* [Activity]
For the entries below, repeat exactly each line starting with the one that contains "passionate computer scientist]" and going on through the one that contains "The main microcontroller.", and no others.

* [Material to process]

----

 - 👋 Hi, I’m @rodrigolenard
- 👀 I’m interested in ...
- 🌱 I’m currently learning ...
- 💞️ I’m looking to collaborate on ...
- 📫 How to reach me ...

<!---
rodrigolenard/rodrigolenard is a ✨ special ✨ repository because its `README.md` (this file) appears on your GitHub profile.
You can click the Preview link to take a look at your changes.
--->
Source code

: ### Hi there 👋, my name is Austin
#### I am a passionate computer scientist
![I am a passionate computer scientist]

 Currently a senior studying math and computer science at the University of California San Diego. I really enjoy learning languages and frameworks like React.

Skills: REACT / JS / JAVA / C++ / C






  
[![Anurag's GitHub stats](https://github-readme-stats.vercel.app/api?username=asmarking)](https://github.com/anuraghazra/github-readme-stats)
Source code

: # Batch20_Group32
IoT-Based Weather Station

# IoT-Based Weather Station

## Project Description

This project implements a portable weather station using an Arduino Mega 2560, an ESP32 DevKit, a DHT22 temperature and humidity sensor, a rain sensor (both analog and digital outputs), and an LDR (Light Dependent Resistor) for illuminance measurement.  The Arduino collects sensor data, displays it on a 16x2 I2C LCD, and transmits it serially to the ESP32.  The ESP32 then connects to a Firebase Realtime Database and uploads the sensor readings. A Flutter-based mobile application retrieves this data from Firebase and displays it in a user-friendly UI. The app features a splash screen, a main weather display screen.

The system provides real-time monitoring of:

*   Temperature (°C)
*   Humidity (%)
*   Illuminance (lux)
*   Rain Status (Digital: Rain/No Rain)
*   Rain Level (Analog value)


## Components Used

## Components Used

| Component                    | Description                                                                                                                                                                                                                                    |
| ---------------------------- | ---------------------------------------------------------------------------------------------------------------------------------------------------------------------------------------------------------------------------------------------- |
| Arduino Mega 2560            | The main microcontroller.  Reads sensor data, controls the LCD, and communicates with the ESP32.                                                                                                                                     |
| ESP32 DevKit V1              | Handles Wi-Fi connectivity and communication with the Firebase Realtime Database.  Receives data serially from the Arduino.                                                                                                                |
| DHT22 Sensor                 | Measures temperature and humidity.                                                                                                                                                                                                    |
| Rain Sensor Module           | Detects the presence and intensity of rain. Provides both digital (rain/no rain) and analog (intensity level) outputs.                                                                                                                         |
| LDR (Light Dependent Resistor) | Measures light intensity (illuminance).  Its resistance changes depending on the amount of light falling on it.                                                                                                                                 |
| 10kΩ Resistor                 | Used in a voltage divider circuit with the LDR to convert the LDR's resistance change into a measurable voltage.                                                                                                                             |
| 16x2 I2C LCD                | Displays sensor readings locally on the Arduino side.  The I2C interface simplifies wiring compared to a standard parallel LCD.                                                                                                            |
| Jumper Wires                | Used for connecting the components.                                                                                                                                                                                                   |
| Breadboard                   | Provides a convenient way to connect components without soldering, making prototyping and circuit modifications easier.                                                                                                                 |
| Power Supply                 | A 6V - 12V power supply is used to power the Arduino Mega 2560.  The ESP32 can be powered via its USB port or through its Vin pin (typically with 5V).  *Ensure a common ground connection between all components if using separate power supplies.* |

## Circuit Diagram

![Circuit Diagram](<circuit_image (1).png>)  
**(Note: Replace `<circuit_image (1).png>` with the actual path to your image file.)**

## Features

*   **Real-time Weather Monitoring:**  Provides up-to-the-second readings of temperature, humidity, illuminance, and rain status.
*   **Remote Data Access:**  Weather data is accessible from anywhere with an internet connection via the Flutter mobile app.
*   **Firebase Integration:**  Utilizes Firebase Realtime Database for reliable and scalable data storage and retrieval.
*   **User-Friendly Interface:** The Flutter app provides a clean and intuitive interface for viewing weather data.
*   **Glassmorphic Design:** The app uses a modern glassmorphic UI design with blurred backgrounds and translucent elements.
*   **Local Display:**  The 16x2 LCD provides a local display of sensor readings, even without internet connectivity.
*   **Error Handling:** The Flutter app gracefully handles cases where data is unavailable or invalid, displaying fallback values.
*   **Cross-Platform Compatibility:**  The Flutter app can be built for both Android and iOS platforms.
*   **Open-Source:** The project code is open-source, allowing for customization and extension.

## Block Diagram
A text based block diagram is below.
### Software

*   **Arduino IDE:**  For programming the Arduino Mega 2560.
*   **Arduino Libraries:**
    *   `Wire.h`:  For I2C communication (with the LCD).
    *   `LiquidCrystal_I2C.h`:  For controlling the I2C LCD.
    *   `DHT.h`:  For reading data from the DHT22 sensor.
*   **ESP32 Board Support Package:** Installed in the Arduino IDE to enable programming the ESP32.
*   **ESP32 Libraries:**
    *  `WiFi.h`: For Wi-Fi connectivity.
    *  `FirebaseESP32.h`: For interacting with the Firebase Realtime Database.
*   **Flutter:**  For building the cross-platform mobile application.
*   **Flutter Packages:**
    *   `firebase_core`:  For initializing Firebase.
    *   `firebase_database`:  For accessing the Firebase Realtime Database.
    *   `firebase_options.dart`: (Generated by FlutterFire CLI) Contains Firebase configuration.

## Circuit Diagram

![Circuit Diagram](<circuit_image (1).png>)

----

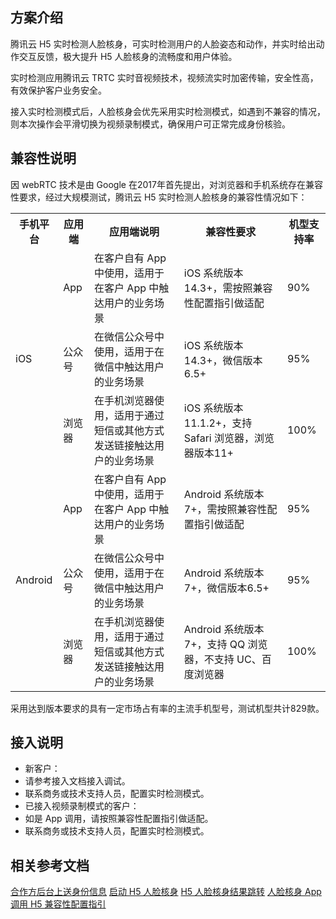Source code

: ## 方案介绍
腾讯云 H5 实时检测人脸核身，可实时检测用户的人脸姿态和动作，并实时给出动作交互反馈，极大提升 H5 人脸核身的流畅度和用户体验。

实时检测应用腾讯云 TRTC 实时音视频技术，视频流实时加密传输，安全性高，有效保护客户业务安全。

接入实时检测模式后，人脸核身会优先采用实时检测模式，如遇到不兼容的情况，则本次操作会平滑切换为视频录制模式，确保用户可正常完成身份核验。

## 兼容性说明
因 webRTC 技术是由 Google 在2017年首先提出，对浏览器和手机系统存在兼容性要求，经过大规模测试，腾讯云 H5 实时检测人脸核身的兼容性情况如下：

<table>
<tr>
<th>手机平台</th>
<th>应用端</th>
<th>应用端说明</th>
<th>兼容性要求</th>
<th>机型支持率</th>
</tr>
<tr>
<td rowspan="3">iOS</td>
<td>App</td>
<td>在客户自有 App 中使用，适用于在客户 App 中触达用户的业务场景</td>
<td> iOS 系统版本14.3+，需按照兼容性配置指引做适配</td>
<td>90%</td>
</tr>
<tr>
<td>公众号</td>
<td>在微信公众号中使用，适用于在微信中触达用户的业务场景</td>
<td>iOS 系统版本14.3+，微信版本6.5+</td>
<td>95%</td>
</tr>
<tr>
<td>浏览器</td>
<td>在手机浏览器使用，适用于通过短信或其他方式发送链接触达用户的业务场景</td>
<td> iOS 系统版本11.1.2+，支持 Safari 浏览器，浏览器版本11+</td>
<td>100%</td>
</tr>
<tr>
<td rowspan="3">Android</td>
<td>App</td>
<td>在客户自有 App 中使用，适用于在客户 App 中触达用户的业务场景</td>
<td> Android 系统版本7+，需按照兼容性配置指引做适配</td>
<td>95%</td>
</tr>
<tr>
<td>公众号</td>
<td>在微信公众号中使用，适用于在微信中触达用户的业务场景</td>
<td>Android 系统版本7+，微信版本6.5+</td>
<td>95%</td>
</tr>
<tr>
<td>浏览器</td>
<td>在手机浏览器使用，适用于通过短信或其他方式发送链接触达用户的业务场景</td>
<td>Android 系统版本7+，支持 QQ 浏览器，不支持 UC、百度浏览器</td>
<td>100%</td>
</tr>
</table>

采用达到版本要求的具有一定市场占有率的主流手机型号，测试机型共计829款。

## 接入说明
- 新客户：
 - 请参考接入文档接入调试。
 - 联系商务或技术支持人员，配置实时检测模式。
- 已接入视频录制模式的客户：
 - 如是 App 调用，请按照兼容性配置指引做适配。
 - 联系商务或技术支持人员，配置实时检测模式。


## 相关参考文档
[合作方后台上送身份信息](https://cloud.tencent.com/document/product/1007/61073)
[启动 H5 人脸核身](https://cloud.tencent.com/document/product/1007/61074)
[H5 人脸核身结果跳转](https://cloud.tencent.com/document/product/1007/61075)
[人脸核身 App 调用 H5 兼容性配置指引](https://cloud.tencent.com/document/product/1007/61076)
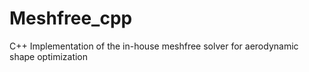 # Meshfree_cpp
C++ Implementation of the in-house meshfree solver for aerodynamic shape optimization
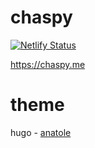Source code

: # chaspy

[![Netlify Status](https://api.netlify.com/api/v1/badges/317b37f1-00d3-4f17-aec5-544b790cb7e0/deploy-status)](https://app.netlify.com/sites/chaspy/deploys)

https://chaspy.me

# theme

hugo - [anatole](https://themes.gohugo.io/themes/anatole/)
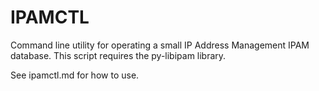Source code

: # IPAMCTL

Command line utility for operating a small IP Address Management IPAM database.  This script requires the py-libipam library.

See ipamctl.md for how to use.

----

* [Problem solution]
![I am a passionate computer scientist]

 Currently a senior studying math and computer science at the University of California San Diego. I really enjoy learning languages and frameworks like React.

Skills: REACT / JS / JAVA / C++ / C






  
[![Anurag's GitHub stats](https://github-readme-stats.vercel.app/api?username=asmarking)](https://github.com/anuraghazra/github-readme-stats)
Source code

: # Batch20_Group32
IoT-Based Weather Station

# IoT-Based Weather Station

## Project Description

This project implements a portable weather station using an Arduino Mega 2560, an ESP32 DevKit, a DHT22 temperature and humidity sensor, a rain sensor (both analog and digital outputs), and an LDR (Light Dependent Resistor) for illuminance measurement.  The Arduino collects sensor data, displays it on a 16x2 I2C LCD, and transmits it serially to the ESP32.  The ESP32 then connects to a Firebase Realtime Database and uploads the sensor readings. A Flutter-based mobile application retrieves this data from Firebase and displays it in a user-friendly UI. The app features a splash screen, a main weather display screen.

The system provides real-time monitoring of:

*   Temperature (°C)
*   Humidity (%)
*   Illuminance (lux)
*   Rain Status (Digital: Rain/No Rain)
*   Rain Level (Analog value)


## Components Used

## Components Used

| Component                    | Description                                                                                                                                                                                                                                    |
| ---------------------------- | ---------------------------------------------------------------------------------------------------------------------------------------------------------------------------------------------------------------------------------------------- |
| Arduino Mega 2560            | The main microcontroller.  Reads sensor data, controls the LCD, and communicates with the ESP32.                                                                                                                                     |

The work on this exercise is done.